(Stored data)
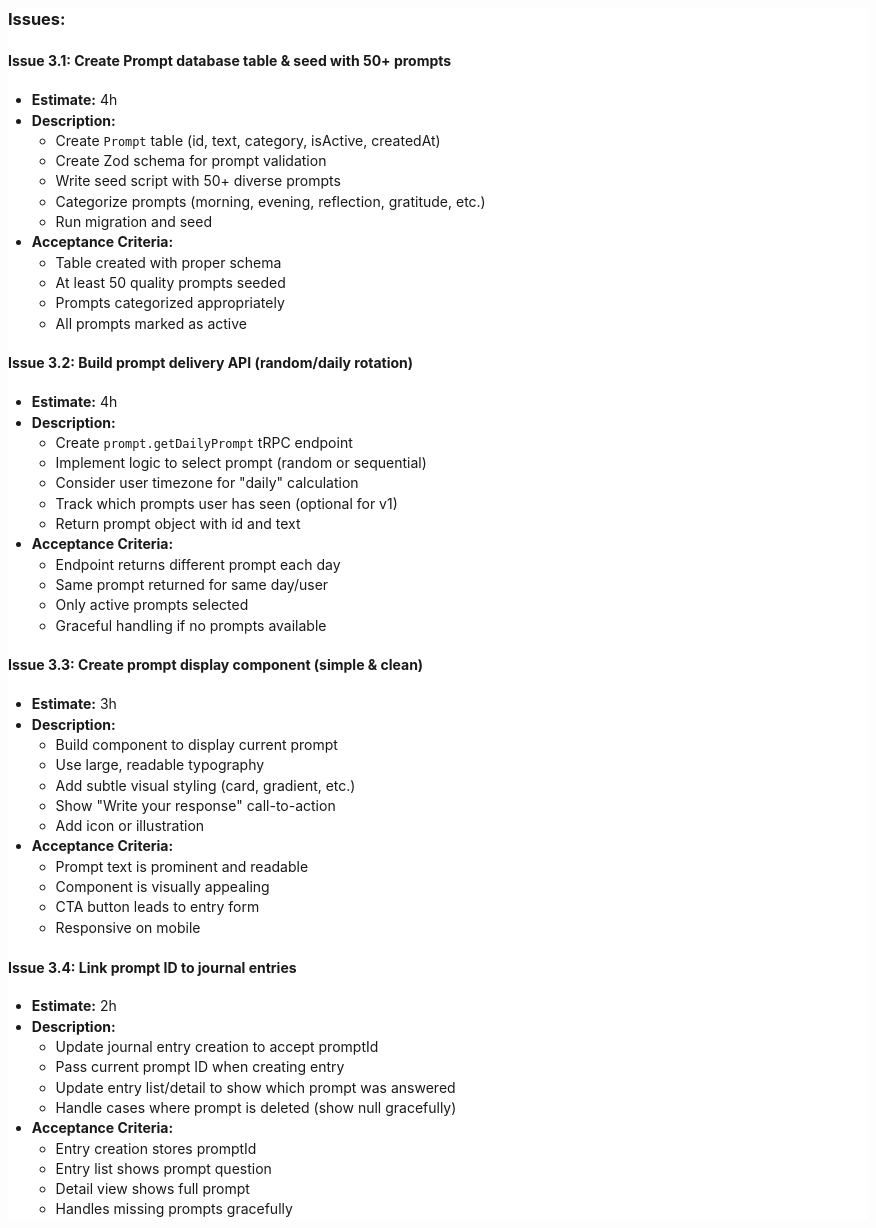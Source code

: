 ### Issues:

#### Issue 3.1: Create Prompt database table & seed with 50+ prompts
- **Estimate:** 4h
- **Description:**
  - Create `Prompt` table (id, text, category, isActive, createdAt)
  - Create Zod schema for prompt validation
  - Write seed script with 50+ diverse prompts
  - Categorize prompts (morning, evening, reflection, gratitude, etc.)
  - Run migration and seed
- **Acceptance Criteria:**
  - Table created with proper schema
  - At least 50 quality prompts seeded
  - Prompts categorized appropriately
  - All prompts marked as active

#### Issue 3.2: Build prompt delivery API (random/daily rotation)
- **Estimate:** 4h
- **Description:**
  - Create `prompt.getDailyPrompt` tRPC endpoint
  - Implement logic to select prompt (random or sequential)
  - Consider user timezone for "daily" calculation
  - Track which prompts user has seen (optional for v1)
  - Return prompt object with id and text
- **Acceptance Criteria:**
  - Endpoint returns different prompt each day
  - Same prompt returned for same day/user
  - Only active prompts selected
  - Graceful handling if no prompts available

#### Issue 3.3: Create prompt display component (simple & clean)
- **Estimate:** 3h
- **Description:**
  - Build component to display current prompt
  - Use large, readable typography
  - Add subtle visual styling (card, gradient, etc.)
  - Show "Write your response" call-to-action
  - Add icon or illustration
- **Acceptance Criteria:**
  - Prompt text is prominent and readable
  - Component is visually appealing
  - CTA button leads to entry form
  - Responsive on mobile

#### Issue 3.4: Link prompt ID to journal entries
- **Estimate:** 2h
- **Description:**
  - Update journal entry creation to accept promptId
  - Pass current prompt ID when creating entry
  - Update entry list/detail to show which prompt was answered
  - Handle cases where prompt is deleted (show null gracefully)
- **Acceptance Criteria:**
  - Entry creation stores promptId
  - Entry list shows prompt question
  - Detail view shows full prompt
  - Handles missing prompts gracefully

--

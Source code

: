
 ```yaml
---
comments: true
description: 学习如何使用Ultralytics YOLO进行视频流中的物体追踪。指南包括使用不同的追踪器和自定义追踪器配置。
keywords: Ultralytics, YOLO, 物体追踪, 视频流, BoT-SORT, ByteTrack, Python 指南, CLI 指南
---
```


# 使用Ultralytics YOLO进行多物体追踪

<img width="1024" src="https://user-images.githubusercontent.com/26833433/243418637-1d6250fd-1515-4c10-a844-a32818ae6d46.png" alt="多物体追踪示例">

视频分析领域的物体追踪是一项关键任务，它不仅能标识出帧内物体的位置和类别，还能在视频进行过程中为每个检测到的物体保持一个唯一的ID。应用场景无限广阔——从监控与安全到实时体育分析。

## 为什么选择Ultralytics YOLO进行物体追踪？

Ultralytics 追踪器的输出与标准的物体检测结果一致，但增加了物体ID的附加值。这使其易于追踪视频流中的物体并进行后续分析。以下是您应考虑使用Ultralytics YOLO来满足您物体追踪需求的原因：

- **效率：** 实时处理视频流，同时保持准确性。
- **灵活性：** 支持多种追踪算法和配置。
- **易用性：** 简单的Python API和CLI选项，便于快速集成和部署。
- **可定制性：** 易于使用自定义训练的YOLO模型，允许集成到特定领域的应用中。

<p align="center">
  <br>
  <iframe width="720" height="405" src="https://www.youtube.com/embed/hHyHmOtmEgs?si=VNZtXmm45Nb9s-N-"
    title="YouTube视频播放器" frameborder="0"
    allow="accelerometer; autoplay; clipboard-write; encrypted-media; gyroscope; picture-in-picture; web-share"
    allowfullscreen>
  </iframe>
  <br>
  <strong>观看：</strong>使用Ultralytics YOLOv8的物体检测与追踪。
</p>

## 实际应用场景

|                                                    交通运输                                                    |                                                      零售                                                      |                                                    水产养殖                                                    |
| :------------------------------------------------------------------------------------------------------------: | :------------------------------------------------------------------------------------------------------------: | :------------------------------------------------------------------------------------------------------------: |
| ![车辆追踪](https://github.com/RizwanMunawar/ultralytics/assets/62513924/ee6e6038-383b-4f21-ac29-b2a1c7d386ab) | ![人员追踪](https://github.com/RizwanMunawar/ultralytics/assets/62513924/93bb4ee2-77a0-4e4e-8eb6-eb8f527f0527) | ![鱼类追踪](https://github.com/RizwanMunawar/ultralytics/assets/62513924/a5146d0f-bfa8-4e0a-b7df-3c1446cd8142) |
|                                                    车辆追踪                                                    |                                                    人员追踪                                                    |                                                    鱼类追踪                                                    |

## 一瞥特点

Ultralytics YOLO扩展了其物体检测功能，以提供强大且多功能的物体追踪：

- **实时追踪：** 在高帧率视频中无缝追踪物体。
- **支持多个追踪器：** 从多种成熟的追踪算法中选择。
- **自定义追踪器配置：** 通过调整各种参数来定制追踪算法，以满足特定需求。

...

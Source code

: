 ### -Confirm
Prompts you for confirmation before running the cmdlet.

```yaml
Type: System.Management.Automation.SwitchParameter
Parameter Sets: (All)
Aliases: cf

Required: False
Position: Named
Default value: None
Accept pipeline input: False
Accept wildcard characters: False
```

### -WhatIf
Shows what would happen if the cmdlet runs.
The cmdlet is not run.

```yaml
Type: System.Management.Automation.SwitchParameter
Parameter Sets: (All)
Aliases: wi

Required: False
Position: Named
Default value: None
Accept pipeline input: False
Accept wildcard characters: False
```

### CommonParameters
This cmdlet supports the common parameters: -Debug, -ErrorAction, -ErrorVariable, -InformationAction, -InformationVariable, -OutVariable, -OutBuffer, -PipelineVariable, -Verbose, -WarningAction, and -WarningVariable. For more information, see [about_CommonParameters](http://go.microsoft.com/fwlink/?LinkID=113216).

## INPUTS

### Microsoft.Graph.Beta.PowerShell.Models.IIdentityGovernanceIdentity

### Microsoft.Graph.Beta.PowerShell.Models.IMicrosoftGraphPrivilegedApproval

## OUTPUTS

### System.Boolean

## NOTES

[WHAT YOU WILL DO]
Using the entries above, output exactly the lines between the line holding "- Update journal" and the line holding "- Handles missing prompts gracefully", end lines included, and nothing more.

[TASK RESPONSE]
  - Update journal entry creation to accept promptId
  - Pass current prompt ID when creating entry
  - Update entry list/detail to show which prompt was answered
  - Handle cases where prompt is deleted (show null gracefully)
- **Acceptance Criteria:**
  - Entry creation stores promptId
  - Entry list shows prompt question
  - Detail view shows full prompt
  - Handles missing prompts gracefully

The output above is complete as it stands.